Use of historical events¶

In this section we provides some pointers on defining demographic models involving past events using coalesce.

Bottlenecks¶

EggLib supports changing the size of populations at any point in the history of the sample. Thus, a bottleneck can straightforwardly implemented by two consecutive population sizes (first reduction, and then restoration of the same size). Assume the following model:

The implementation would be:

>>> c = egglib.coalesce.Simulator(num_pop=1, num_chrom=[50], theta=5.0)
>>> c.params.add_event(cat='size', T=0.20, N=0.1)
>>> c.params.add_event(cat='size', T=0.21, N=1.0)

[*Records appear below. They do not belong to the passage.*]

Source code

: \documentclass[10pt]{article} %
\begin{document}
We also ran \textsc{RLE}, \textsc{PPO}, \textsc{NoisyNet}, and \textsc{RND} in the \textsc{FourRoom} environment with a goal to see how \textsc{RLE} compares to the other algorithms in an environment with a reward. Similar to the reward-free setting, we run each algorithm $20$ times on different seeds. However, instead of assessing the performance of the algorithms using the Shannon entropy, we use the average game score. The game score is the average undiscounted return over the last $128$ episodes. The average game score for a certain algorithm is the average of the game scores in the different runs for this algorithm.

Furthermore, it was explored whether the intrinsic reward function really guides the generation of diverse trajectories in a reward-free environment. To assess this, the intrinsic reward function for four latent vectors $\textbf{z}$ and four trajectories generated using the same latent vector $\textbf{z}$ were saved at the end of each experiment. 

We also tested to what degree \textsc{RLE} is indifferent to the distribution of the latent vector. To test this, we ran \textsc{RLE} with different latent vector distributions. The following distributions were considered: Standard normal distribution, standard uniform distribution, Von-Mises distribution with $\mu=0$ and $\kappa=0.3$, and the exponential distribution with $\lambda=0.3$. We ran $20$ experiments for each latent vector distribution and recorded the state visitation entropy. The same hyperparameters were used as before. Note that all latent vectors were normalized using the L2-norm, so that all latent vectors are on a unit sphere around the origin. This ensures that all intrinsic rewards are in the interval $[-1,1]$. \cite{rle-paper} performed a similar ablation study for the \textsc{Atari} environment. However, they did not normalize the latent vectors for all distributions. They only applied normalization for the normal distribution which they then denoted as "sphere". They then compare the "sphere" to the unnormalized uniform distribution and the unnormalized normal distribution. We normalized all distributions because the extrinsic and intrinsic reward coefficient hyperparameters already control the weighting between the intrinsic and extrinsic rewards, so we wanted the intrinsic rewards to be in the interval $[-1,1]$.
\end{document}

This approach has the advantage of being easier to interpret, and allowing independent population size before and after the bottleneck.

A second way to implement bottlenecks is the bottleneck event, which has the advantage of saving one parameter. Instead of requiring both duration and strength parameters, it requires only a strength parameter. The code is of the type:

>>> c.params.add_event(cat='bottleneck', T=0.2, S=0.5)

This model can be represented by:

In the standard bottleneck (first model), the main consequence of the bottleneck is an increase rate of coalescence events. This second implementation assumes that the bottleneck is short enough so that its duration can be neglected. Instead, a random number of coalescence events are instantaneously performed at the time of the bottleneck. The number of coalescence events is proportional to the S parameter and is equivalent to what would be if the population would have been allowed to evolved during a time given by S (as represented by the insertion of a period of time equal to S in the picture above).

Merge, admixture, and split events¶

The principle of fixing once and for all the number of populations does not impose any limitation in the implementation of complex models, which can all be implemented by available historical events. In this regard, the admixture event is essential.

Its definition is: at time T, take a random number of lineages from the population src (with probability proba), and move them instantly to the population dst. See the example below along with its implementation:

>>> c = egglib.coalesce.Simulator(num_pop=2)
>>> c.params.add_event(cat='admixture', T=0.5, src=0, dst=1, proba=0.5)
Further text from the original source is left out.